Lamb neck with potatoes (Irish Stew)


Lamb Neck with Potatoes (Irish Stew) Recipe

Ingredients:

  • 2lbs lamb neck, bone-in
  • 3 tablespoons olive oil
  • 1 onion, chopped
  • 3 garlic cloves, chopped
  • 4 carrots, chopped
  • 4 celery stalks, chopped
  • 6 red potatoes, peeled and cut into bite-sized pieces
  • 4 cups beef broth
  • 2 tablespoons tomato paste
  • 1 teaspoon dried thyme
  • 1 teaspoon dried rosemary
  • 1 bay leaf
  • Salt and pepper to taste

Instructions:

  1. Preheat oven to 350 degrees Fahrenheit.
  2. Heat olive oil in a large Dutch oven or oven-safe pot over medium-high heat.
  3. Season lamb neck with salt and pepper, then add it to the pot and brown on all sides for around 10 minutes.
  4. Remove lamb neck from the pot and set it aside.
  5. Add onions and garlic to the pot and sauté them until they are soft and fragrant. Then, add carrots and celery, and cook for 5 more minutes.
  6. Add tomato paste, thyme, rosemary, bay leaf, and stir well. Cook for another minute.
  7. Add lamb neck back to the pot along with beef broth and potatoes. Bring the mixture to a boil.
  8. Cover the pot and transfer it to the preheated oven. Bake for 2-3 hours or until the lamb neck is tender and falls off the bone.
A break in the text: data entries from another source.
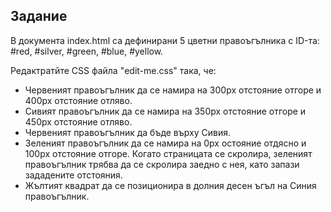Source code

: ## Задание

В документа index.html са дефинирани 5 цветни правоъгълника с ID-та:
#red, #silver, #green, #blue, #yellow.

Редактратйте CSS файла "edit-me.css" така, че:
- Червеният правоъгълник да се намира на 300px отстояние отгоре и 400px отстояние отляво.
- Сивият правоъгълник да се намира на 350px отстояние отгоре и 450px отстояние отляво.
- Червеният правоъгълник да бъде върху Сивия.
- Зеленият правоъгълник да се намира на 0px остояние отдясно и 100px отстояние отгоре. Когато страницата се скролира, зеленият правоъгълник трябва да се скролира заедно с нея, като запази зададените отстояния.
- Жълтият квадрат да се позиционира в долния десен ъгъл на Синия правоъгълник.
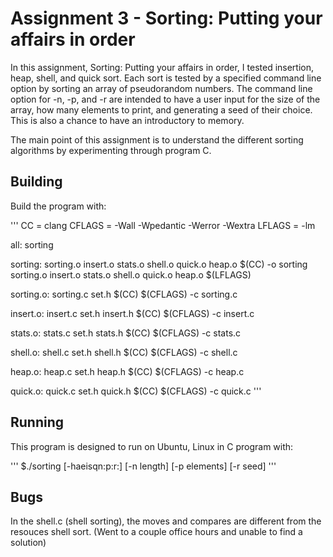 # Assignment 3 - Sorting: Putting your affairs in order

In this assignment, Sorting: Putting your affairs in order, I tested insertion, heap, shell, and quick sort. 
Each sort is tested by a specified command line option by sorting an array of pseudorandom numbers. 
The command line option for -n, -p, and -r are intended to have a user input for the size of the array, how many elements to print,
and generating a seed of their choice. This is also a chance to have an introductory to memory.  

The main point of this assignment is to understand the different sorting algorithms by experimenting through program C.

## Building

Build the program with:

'''
CC = clang
CFLAGS = -Wall -Wpedantic -Werror -Wextra
LFLAGS = -lm

all: sorting

sorting: sorting.o insert.o stats.o shell.o quick.o heap.o
        $(CC) -o sorting sorting.o insert.o stats.o shell.o quick.o heap.o $(LFLAGS)

sorting.o: sorting.c set.h
        $(CC) $(CFLAGS) -c sorting.c

insert.o: insert.c set.h insert.h
        $(CC) $(CFLAGS) -c insert.c

stats.o: stats.c set.h stats.h
        $(CC) $(CFLAGS) -c stats.c

shell.o: shell.c set.h shell.h
        $(CC) $(CFLAGS) -c shell.c

heap.o: heap.c set.h heap.h
        $(CC) $(CFLAGS) -c heap.c

quick.o: quick.c set.h quick.h
        $(CC) $(CFLAGS) -c quick.c
'''

## Running

This program is designed to run on Ubuntu, Linux in C program with:

'''
$./sorting [-haeisqn:p:r:] [-n length] [-p elements] [-r seed]
'''

## Bugs

In the shell.c (shell sorting), the moves and compares are different from the resouces shell sort.
(Went to a couple office hours and unable to find a solution)
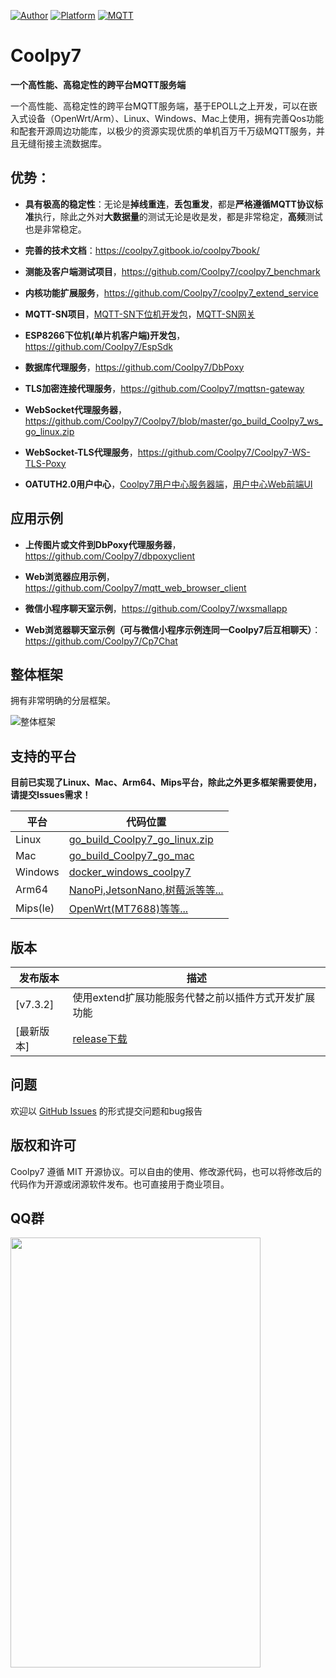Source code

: [![Author](https://img.shields.io/badge/author-@jacoblai-blue.svg?style=flat)](http://coolpy.net/) [![Platform](https://img.shields.io/badge/platform-Linux,%20OpenWrt,%20Arm,%20Mac,%20Windows-green.svg?style=flat)](https://github.com/coolpy7/coolpy7) [![MQTT](https://img.shields.io/badge/MQTT3.1.1-pink.svg?tyle=flat)](https://github.com/coolpy7/coolpy7)

# Coolpy7

**一个高性能、高稳定性的跨平台MQTT服务端**

一个高性能、高稳定性的跨平台MQTT服务端，基于EPOLL之上开发，可以在嵌入式设备（OpenWrt/Arm）、Linux、Windows、Mac上使用，拥有完善Qos功能和配套开源周边功能库，以极少的资源实现优质的单机百万千万级MQTT服务，并且无缝衔接主流数据库。

## 优势：

- **具有极高的稳定性**：无论是**掉线重连**，**丢包重发**，都是**严格遵循MQTT协议标准**执行，除此之外对**大数据量**的测试无论是收是发，都是非常稳定，**高频**测试也是非常稳定。

- **完善的技术文档**：https://coolpy7.gitbook.io/coolpy7book/

- **测能及客户端测试项目**，https://github.com/Coolpy7/coolpy7_benchmark

- **内核功能扩展服务**，https://github.com/Coolpy7/coolpy7_extend_service

- **MQTT-SN项目**，[MQTT-SN下位机开发包](https://github.com/Coolpy7/mqttsn-sdk)，[MQTT-SN网关](https://github.com/Coolpy7/mqttsn-gateway)

- **ESP8266下位机(单片机客户端)开发包**，https://github.com/Coolpy7/EspSdk

- **数据库代理服务**，https://github.com/Coolpy7/DbPoxy

- **TLS加密连接代理服务**，https://github.com/Coolpy7/mqttsn-gateway

- **WebSocket代理服务器**，https://github.com/Coolpy7/Coolpy7/blob/master/go_build_Coolpy7_ws_go_linux.zip

- **WebSocket-TLS代理服务**，https://github.com/Coolpy7/Coolpy7-WS-TLS-Poxy

- **OATUTH2.0用户中心**，[Coolpy7用户中心服务器端](https://github.com/Coolpy7/oauth2_server)，[用户中心Web前端UI](https://github.com/Coolpy7/oauth2_ui)

## 应用示例

- **上传图片或文件到DbPoxy代理服务器**，https://github.com/Coolpy7/dbpoxyclient

- **Web浏览器应用示例**，https://github.com/Coolpy7/mqtt_web_browser_client

- **微信小程序聊天室示例**，https://github.com/Coolpy7/wxsmallapp

- **Web浏览器聊天室示例（可与微信小程序示例连同一Coolpy7后互相聊天）**：https://github.com/Coolpy7/Cp7Chat

## 整体框架

拥有非常明确的分层框架。

![整体框架](https://gblobscdn.gitbook.com/assets%2F-LPz4APWKTuf0FRQG1lh%2F-M0a3JzqBKD0TtVU3f7a%2F-M0a3UKQ3w-nqiZAybZf%2FCoolpy7%E6%96%B0%E6%9E%B6%E6%9E%84.png?alt=media&token=79671425-a1bc-42a5-8184-1af1a51e8b36)

## 支持的平台

**目前已实现了Linux、Mac、Arm64、Mips平台，除此之外更多框架需要使用，请提交Issues需求！**

| 平台           | 代码位置 |
| -------------- | -------- |
| Linux          | [go_build_Coolpy7_go_linux.zip](https://github.com/Coolpy7/Coolpy7/blob/master/go_build_Coolpy7_go_linux.zip) |
| Mac            | [go_build_Coolpy7_go_mac](https://github.com/Coolpy7/Coolpy7/blob/master/go_build_Coolpy7_go_mac.zip) |
| Windows        | [docker_windows_coolpy7](https://coolpy7.gitbook.io/coolpy7book/kai-shi-shi-yong/docker-bu-shu-windows-yun-hang-cp7) |
| Arm64          | [NanoPi,JetsonNano,树莓派等等...](https://github.com/Coolpy7/Coolpy7/blob/master/go_build_Coolpy7_go_arm64_linux.zip) |
| Mips(le)      | [OpenWrt(MT7688)等等...](https://github.com/Coolpy7/Coolpy7/blob/master/go_build_Coolpy7_go_mipsle_linux.zip) |


## 版本

| 发布版本 | 描述 | 
| --- | --- |
| [v7.3.2] | 使用extend扩展功能服务代替之前以插件方式开发扩展功能 |
| [最新版本] | [release下载](https://github.com/Coolpy7/Coolpy7/releases) |

## 问题

欢迎以 [GitHub Issues](https://github.com/Coolpy7/Coolpy7/issues) 的形式提交问题和bug报告

## 版权和许可

Coolpy7 遵循 MIT 开源协议。可以自由的使用、修改源代码，也可以将修改后的代码作为开源或闭源软件发布。也可直接用于商业项目。

## QQ群

<img src="https://github.com/Coolpy7/Coolpy7/blob/master/qq.jpg" width="400" height="688">
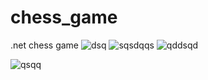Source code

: # chess_game
.net chess game
![dsq](https://user-images.githubusercontent.com/22852604/42512542-ca89ad70-844c-11e8-8dfa-8c6ef612878d.png)
![sqsdqqs](https://user-images.githubusercontent.com/22852604/42512546-cb543fae-844c-11e8-9399-37a8a7e85dc7.png)
![qddsqd](https://user-images.githubusercontent.com/22852604/42512543-cab373a8-844c-11e8-8353-b5bfe0e4b87d.png)

![qsqq](https://user-images.githubusercontent.com/22852604/42512544-cada2232-844c-11e8-9bee-4e604532d04a.png)
 
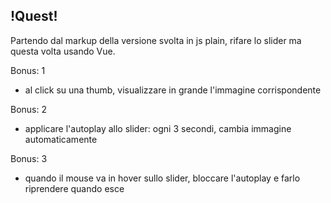 ## !Quest! ##

Partendo dal markup della versione svolta in js plain, rifare lo slider ma questa volta usando Vue.

Bonus: 1 
- al click su una thumb, visualizzare in grande l'immagine corrispondente

Bonus: 2
- applicare l'autoplay allo slider: ogni 3 secondi, cambia immagine automaticamente

Bonus: 3
- quando il mouse va in hover sullo slider, bloccare l'autoplay e farlo riprendere quando esce 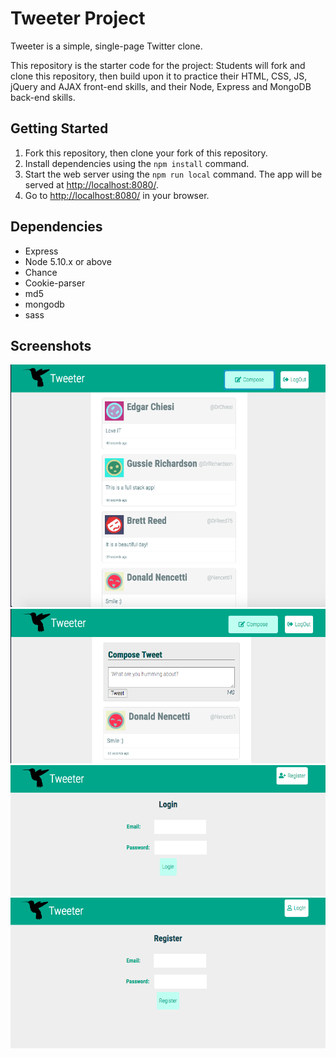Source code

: # Tweeter Project

Tweeter is a simple, single-page Twitter clone.

This repository is the starter code for the project: Students will fork and clone this repository, then build upon it to practice their HTML, CSS, JS, jQuery and AJAX front-end skills, and their Node, Express and MongoDB back-end skills.

## Getting Started

1. Fork this repository, then clone your fork of this repository.
2. Install dependencies using the `npm install` command.
3. Start the web server using the `npm run local` command. The app will be served at <http://localhost:8080/>.
4. Go to <http://localhost:8080/> in your browser.

## Dependencies

- Express
- Node 5.10.x or above
- Chance
- Cookie-parser
- md5
- mongodb
- sass

## Screenshots

!["Screenshot of tweets"](https://github.com/gizemocak/tweeter/blob/master/docs/Tweets.png?raw=true)
!["Screenshot of new tweet"](https://github.com/gizemocak/tweeter/blob/master/docs/new-tweet.ong.png?raw=true)
!["Screenshot of login Page"](https://github.com/gizemocak/tweeter/blob/master/docs/login-form.png?raw=true)
!["Screenshot of registration Page"](https://github.com/gizemocak/tweeter/blob/master/docs/register-form.png?raw=true)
Remove bay leaf before serving.

Serving Suggestions:

  • Serve with a side of crusty bread to soak up the gravy and a fresh salad.
  • Can also be served with a pint of Guinness for an authentic Irish meal.

Verdict:

This Lamb Neck with Potatoes recipe is a hearty and comforting meal that is perfect for a cold night. The lamb neck becomes incredibly tender and flavorful when braised with the vegetables and broth. The potatoes add a nice starch to the dish, making it a complete meal. Serve with crusty bread and you have a satisfying dinner. Perfect for St. Patrick’s Day or anytime you want a warm, filling meal.